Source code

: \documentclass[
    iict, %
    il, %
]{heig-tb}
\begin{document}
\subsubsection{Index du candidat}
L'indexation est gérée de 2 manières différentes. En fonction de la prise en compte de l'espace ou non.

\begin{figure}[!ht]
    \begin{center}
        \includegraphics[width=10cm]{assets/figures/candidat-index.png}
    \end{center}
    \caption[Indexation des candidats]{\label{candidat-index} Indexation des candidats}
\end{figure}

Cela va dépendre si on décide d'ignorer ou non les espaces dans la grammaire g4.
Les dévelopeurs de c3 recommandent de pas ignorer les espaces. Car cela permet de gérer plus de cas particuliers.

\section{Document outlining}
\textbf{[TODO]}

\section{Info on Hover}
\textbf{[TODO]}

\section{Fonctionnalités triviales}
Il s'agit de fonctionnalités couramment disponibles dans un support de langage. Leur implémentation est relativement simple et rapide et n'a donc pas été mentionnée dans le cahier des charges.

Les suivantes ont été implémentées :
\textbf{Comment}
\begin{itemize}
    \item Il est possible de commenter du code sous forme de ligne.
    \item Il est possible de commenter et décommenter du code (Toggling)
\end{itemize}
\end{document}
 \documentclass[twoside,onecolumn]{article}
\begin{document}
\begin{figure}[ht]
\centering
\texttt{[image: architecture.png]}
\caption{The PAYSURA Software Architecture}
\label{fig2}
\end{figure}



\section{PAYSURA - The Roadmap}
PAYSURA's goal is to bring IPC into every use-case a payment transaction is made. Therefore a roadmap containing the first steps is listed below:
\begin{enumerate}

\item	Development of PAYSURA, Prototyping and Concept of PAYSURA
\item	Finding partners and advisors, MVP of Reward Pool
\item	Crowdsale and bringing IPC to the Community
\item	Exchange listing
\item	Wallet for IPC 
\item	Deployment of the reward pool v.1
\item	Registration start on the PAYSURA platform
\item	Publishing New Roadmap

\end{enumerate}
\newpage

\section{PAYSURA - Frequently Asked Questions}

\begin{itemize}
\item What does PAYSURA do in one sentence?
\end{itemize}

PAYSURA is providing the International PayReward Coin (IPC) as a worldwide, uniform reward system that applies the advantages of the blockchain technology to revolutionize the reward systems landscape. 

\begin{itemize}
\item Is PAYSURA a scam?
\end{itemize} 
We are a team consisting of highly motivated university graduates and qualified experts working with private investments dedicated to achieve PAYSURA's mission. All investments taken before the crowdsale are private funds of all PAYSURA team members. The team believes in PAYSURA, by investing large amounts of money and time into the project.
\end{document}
○ ○ ○ ○
* _Work instructions_
Write all of the records out exactly, including every line.

* _Finished exercise_
Source code

: \documentclass[
    iict, %
    il, %
]{heig-tb}
\begin{document}
\subsubsection{Index du candidat}
L'indexation est gérée de 2 manières différentes. En fonction de la prise en compte de l'espace ou non.

\begin{figure}[!ht]
    \begin{center}
        \includegraphics[width=10cm]{assets/figures/candidat-index.png}
    \end{center}
    \caption[Indexation des candidats]{\label{candidat-index} Indexation des candidats}
\end{figure}

Cela va dépendre si on décide d'ignorer ou non les espaces dans la grammaire g4.
Les dévelopeurs de c3 recommandent de pas ignorer les espaces. Car cela permet de gérer plus de cas particuliers.

\section{Document outlining}
\textbf{[TODO]}

\section{Info on Hover}
\textbf{[TODO]}

\section{Fonctionnalités triviales}
Il s'agit de fonctionnalités couramment disponibles dans un support de langage. Leur implémentation est relativement simple et rapide et n'a donc pas été mentionnée dans le cahier des charges.

Les suivantes ont été implémentées :
\textbf{Comment}
\begin{itemize}
    \item Il est possible de commenter du code sous forme de ligne.
    \item Il est possible de commenter et décommenter du code (Toggling)
\end{itemize}
\end{document}
 \documentclass[twoside,onecolumn]{article}
\begin{document}
\begin{figure}[ht]
\centering
\texttt{[image: architecture.png]}
\caption{The PAYSURA Software Architecture}
\label{fig2}
\end{figure}



\section{PAYSURA - The Roadmap}
PAYSURA's goal is to bring IPC into every use-case a payment transaction is made. Therefore a roadmap containing the first steps is listed below:
\begin{enumerate}

\item	Development of PAYSURA, Prototyping and Concept of PAYSURA
\item	Finding partners and advisors, MVP of Reward Pool
\item	Crowdsale and bringing IPC to the Community
\item	Exchange listing
\item	Wallet for IPC 
\item	Deployment of the reward pool v.1
\item	Registration start on the PAYSURA platform
\item	Publishing New Roadmap

\end{enumerate}
\newpage

\section{PAYSURA - Frequently Asked Questions}

\begin{itemize}
\item What does PAYSURA do in one sentence?
\end{itemize}

PAYSURA is providing the International PayReward Coin (IPC) as a worldwide, uniform reward system that applies the advantages of the blockchain technology to revolutionize the reward systems landscape. 

\begin{itemize}
\item Is PAYSURA a scam?
\end{itemize} 
We are a team consisting of highly motivated university graduates and qualified experts working with private investments dedicated to achieve PAYSURA's mission. All investments taken before the crowdsale are private funds of all PAYSURA team members. The team believes in PAYSURA, by investing large amounts of money and time into the project.
\end{document}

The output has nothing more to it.